I am looking for an elegant solution of the following problem:
Construct $ABC$ with straightedge and compass, given $\widehat{A},r,b-c$.
By taking the lines $AB,AC$ as a skew reference system, the problem is clearly equivalent to finding a tangent to an ellipse that is parallel to a given line. As an alternative, by setting $s_a = p-a$ and so on, we get to know $r,s_a,s_b-s_c$, and since: $$ s_a\cdot s_b\cdot s_c = r^2\cdot (s_a+s_b+s_c) $$ $s_b$ and $s_c$ can be found by solving a second-degree equation.
Anyway, I am not really satisfied by these approaches. I am looking for something more in the spirit of these famous construction problems by John Horton Conway.

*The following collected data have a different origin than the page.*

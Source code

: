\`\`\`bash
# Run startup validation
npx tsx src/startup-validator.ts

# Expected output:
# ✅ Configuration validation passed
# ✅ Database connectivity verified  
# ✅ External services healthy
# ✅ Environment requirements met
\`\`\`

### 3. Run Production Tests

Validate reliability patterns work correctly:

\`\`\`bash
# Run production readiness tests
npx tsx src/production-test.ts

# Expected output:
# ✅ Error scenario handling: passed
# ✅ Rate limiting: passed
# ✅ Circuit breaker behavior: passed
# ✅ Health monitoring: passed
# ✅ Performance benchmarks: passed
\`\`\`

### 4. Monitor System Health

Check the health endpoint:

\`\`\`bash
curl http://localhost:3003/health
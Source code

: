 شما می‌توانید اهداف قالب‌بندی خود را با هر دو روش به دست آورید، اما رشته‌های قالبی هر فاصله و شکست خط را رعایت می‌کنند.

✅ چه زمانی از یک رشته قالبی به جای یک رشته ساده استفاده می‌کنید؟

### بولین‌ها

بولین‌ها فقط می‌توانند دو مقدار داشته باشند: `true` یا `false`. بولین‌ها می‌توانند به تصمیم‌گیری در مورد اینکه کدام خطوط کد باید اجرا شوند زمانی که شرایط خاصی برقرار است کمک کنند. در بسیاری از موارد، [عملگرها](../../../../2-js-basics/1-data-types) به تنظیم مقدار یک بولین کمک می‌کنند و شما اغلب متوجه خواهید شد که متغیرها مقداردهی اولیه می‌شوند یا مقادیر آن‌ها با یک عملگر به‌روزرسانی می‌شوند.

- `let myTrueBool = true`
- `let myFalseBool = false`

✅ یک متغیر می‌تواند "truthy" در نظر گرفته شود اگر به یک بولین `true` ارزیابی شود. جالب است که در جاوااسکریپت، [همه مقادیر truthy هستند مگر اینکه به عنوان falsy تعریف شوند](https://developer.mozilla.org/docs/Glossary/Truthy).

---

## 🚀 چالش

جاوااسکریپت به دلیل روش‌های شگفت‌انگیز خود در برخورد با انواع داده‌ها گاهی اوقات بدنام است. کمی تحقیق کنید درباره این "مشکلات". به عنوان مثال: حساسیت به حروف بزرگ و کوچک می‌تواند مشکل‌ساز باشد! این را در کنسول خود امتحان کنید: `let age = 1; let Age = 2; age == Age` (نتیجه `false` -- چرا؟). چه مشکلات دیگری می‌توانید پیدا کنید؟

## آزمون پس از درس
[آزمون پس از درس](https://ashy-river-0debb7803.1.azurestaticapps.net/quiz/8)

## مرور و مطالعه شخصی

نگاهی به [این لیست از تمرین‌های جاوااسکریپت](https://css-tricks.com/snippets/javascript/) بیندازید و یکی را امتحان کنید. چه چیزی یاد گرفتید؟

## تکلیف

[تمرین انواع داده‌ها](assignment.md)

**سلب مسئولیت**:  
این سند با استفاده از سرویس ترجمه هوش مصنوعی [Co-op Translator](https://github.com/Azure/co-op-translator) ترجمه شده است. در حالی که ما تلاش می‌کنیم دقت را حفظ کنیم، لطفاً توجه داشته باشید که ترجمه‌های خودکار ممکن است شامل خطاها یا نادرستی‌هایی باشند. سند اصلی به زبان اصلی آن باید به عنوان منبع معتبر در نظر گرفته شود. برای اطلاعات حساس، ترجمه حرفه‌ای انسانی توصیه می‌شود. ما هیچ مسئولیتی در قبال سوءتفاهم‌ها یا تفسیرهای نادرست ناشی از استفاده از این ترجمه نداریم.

Ok, I found it. We may start with a circle $\Gamma$ having radius $r$ and centre $I$, then take a point $I_A$ on such circle and two points $B',C'$ on opposite sides of the tangent through $I_A$, such that $I_A B'-I_A C'=b-c$.
The tangent to $\Gamma$ through $B'$ and the tangent to $\Gamma$ through $C'$ meet at a candidate point $A'$ that lies on a line (the orange line in the picture above). On the other hand, $A$ must see $\Gamma$ under a known angle, hence the problem can be solved by simply intersecting a line and a circle.